◆ **Dataset records**
_ _ _ _
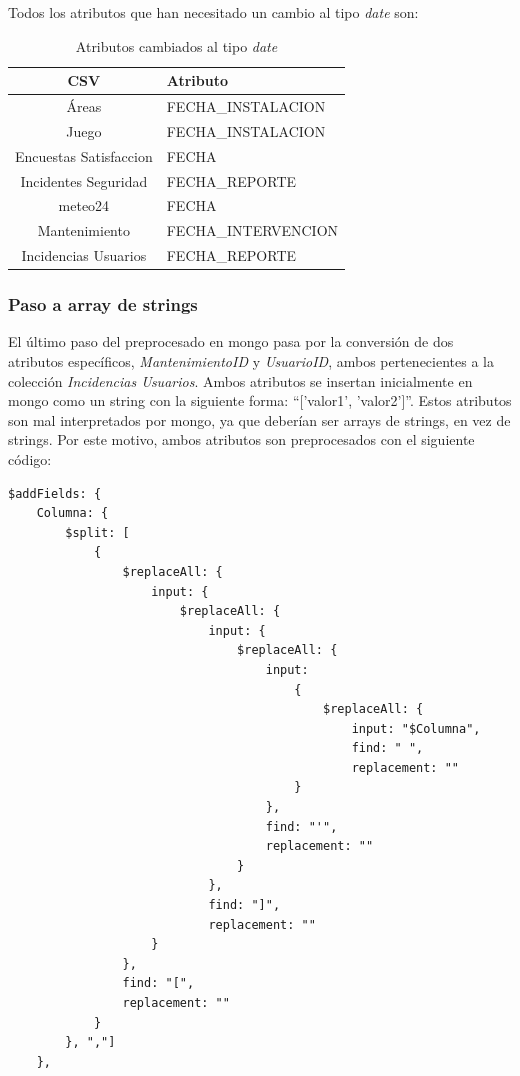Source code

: \documentclass[]{article}
\begin{document}
Todos los atributos que han necesitado un cambio al tipo \textit{date} son:

\begin{table}[H]
    \centering
    \begin{tabular}{| c | l | }
        \hline
        CSV & Atributo \\ \hline
        Áreas & FECHA\_INSTALACION \\
        Juego & FECHA\_INSTALACION \\ 
        Encuestas Satisfaccion & FECHA\\ 
        Incidentes Seguridad & FECHA\_REPORTE \\ 
        meteo24 & FECHA\\ 
        Mantenimiento & FECHA\_INTERVENCION\\ 
        Incidencias Usuarios & FECHA\_REPORTE\\ 
        \hline
    \end{tabular}
    \caption{Atributos cambiados al tipo \textit{date}}
\end{table}

\subsubsection{Paso a array de strings}
El último paso del preprocesado en mongo pasa por la conversión de dos atributos específicos, \textit{MantenimientoID} y \textit{UsuarioID}, ambos pertenecientes a la colección \textit{Incidencias Usuarios}. Ambos atributos se insertan inicialmente en mongo como un string con la siguiente forma: ``['valor1', 'valor2']''. Estos atributos son mal interpretados por mongo, ya que deberían ser arrays de strings, en vez de strings. Por este motivo, ambos atributos son preprocesados con el siguiente código:

\begin{lstlisting}
$addFields: {
    Columna: {
        $split: [
            {
                $replaceAll: {
                    input: {
                        $replaceAll: {
                            input: {
                                $replaceAll: {
                                    input:
                                        {
                                            $replaceAll: {
                                                input: "$Columna",
                                                find: " ",
                                                replacement: ""
                                        }
                                    },
                                    find: "'",
                                    replacement: ""
                                }
                            },
                            find: "]",
                            replacement: ""
                    }
                },
                find: "[",
                replacement: ""
            }
        }, ","]
    },
\end{lstlisting}
\end{document}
_ _ _ _
◆ **Work to complete**
Every line in the data above needs to be given again exactly, pictures aside.

◆ **Written response**
Source code

: \documentclass[]{article}
\begin{document}
Todos los atributos que han necesitado un cambio al tipo \textit{date} son:

\begin{table}[H]
    \centering
    \begin{tabular}{| c | l | }
        \hline
        CSV & Atributo \\ \hline
        Áreas & FECHA\_INSTALACION \\
        Juego & FECHA\_INSTALACION \\ 
        Encuestas Satisfaccion & FECHA\\ 
        Incidentes Seguridad & FECHA\_REPORTE \\ 
        meteo24 & FECHA\\ 
        Mantenimiento & FECHA\_INTERVENCION\\ 
        Incidencias Usuarios & FECHA\_REPORTE\\ 
        \hline
    \end{tabular}
    \caption{Atributos cambiados al tipo \textit{date}}
\end{table}

\subsubsection{Paso a array de strings}
El último paso del preprocesado en mongo pasa por la conversión de dos atributos específicos, \textit{MantenimientoID} y \textit{UsuarioID}, ambos pertenecientes a la colección \textit{Incidencias Usuarios}. Ambos atributos se insertan inicialmente en mongo como un string con la siguiente forma: ``['valor1', 'valor2']''. Estos atributos son mal interpretados por mongo, ya que deberían ser arrays de strings, en vez de strings. Por este motivo, ambos atributos son preprocesados con el siguiente código:

\begin{lstlisting}
$addFields: {
    Columna: {
        $split: [
            {
                $replaceAll: {
                    input: {
                        $replaceAll: {
                            input: {
                                $replaceAll: {
                                    input:
                                        {
                                            $replaceAll: {
                                                input: "$Columna",
                                                find: " ",
                                                replacement: ""
                                        }
                                    },
                                    find: "'",
                                    replacement: ""
                                }
                            },
                            find: "]",
                            replacement: ""
                    }
                },
                find: "[",
                replacement: ""
            }
        }, ","]
    },
\end{lstlisting}
\end{document}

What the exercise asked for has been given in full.